### EXERCISE GOAL:
From the entries below, tally how many lines contain "real" and report only that figure.

### GIVEN ENTRIES:
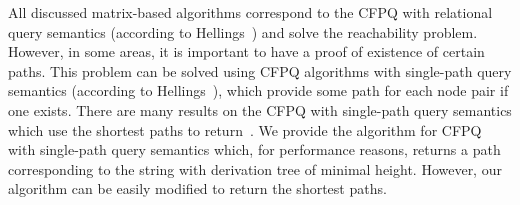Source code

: All discussed matrix-based algorithms correspond to the CFPQ with relational query semantics (according to Hellings~\cite{hellingsRelational}) and solve the reachability problem. However, in some areas, it is important to have a proof of existence of certain paths. This problem can be solved using CFPQ algorithms with single-path query semantics (according to Hellings~\cite{hellingsPathQuerying}), which provide some path for each node pair if one exists. There are many results on the CFPQ with single-path query semantics which use the shortest paths to return~\cite{hellingsPathQuerying,barrett2000formal,bradford2007quickest,ward2010complexity}. We provide the algorithm for CFPQ with single-path query semantics which, for performance reasons, returns a path corresponding to the string with derivation tree of minimal height. However, our algorithm can be easily modified to return the shortest paths. 

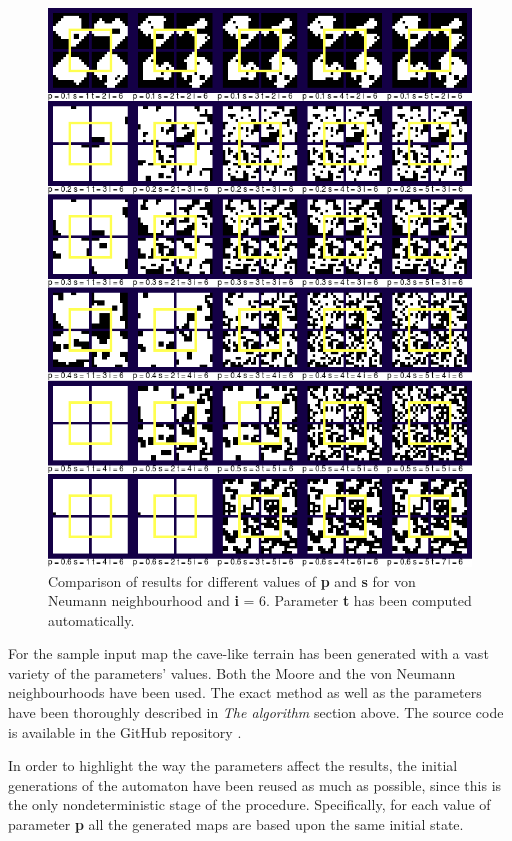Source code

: \documentclass[a4paper, 11pt]{article} %
\begin{document}
\begin{figure}[ht]
        \centering
        \includegraphics[width=1.\textwidth]{neumann_sp}
	\caption{Comparison of results for different values of \textbf{p} and \textbf{s} for von Neumann neighbourhood and \textbf{i} = 6. Parameter \textbf{t} has been computed automatically.}
	\label{fig:results4}
\end{figure}

For the sample input map the cave-like terrain has been generated with a vast variety of the parameters' values. Both the Moore and the von Neumann neighbourhoods have been used. The exact method as well as the parameters have been thoroughly described in \emph{The algorithm} section above. The source code is available in the GitHub repository \cite{repo}.

In order to highlight the way the parameters affect the results, the initial generations of the automaton have been reused as much as possible, since this is the only nondeterministic stage of the procedure. Specifically, for each value of parameter \textbf{p} all the generated maps are based upon the same initial state.
\end{document}
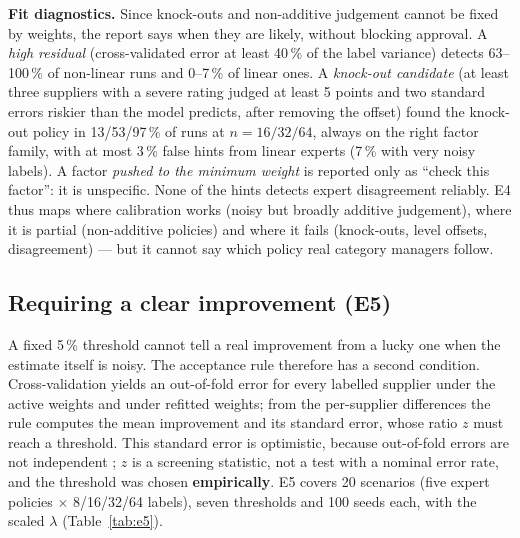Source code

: \documentclass[10pt,twocolumn,a4paper]{article}
\begin{document}
\textbf{Fit diagnostics.} Since knock-outs and non-additive judgement cannot be fixed by
weights, the report says when they are likely, without blocking approval. A \emph{high
residual} (cross-validated error at least 40\,\% of the label variance) detects 63--100\,\%
of non-linear runs and 0--7\,\% of linear ones. A \emph{knock-out candidate} (at least
three suppliers with a severe rating judged at least 5 points and two standard errors
riskier than the model predicts, after removing the offset) found the knock-out policy in
13/53/97\,\% of runs at $n=16/32/64$, always on the right factor family, with at most
3\,\% false hints from linear experts (7\,\% with very noisy labels). A factor \emph{pushed to the minimum weight} is
reported only as ``check this factor'': it is unspecific. None of the hints detects
expert disagreement reliably. E4 thus maps where calibration works (noisy but broadly
additive judgement), where it is partial (non-additive policies) and where it fails
(knock-outs, level offsets, disagreement) --- but it cannot say which policy real category
managers follow.

\subsection{Requiring a clear improvement (E5)}
\label{sec:e5}
A fixed 5\,\% threshold cannot tell a real improvement from a lucky one when the
estimate itself is noisy. The acceptance rule therefore has a second condition.
Cross-validation yields an out-of-fold error for every labelled supplier under the active
weights and under refitted weights; from the per-supplier differences the rule computes the
mean improvement and its standard error, whose ratio $z$ must reach a threshold. This
standard error is optimistic, because out-of-fold errors are not independent
\cite{nadeau2003,bengio2004}; $z$ is a screening statistic, not a test with a nominal
error rate, and the threshold was chosen \textbf{empirically}. E5 covers 20 scenarios
(five expert policies $\times$ 8/16/32/64 labels), seven thresholds and 100 seeds each,
with the scaled $\lambda$ (Table~\ref{tab:e5}).
\end{document}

### ANSWER TO THE PROBLEM:
2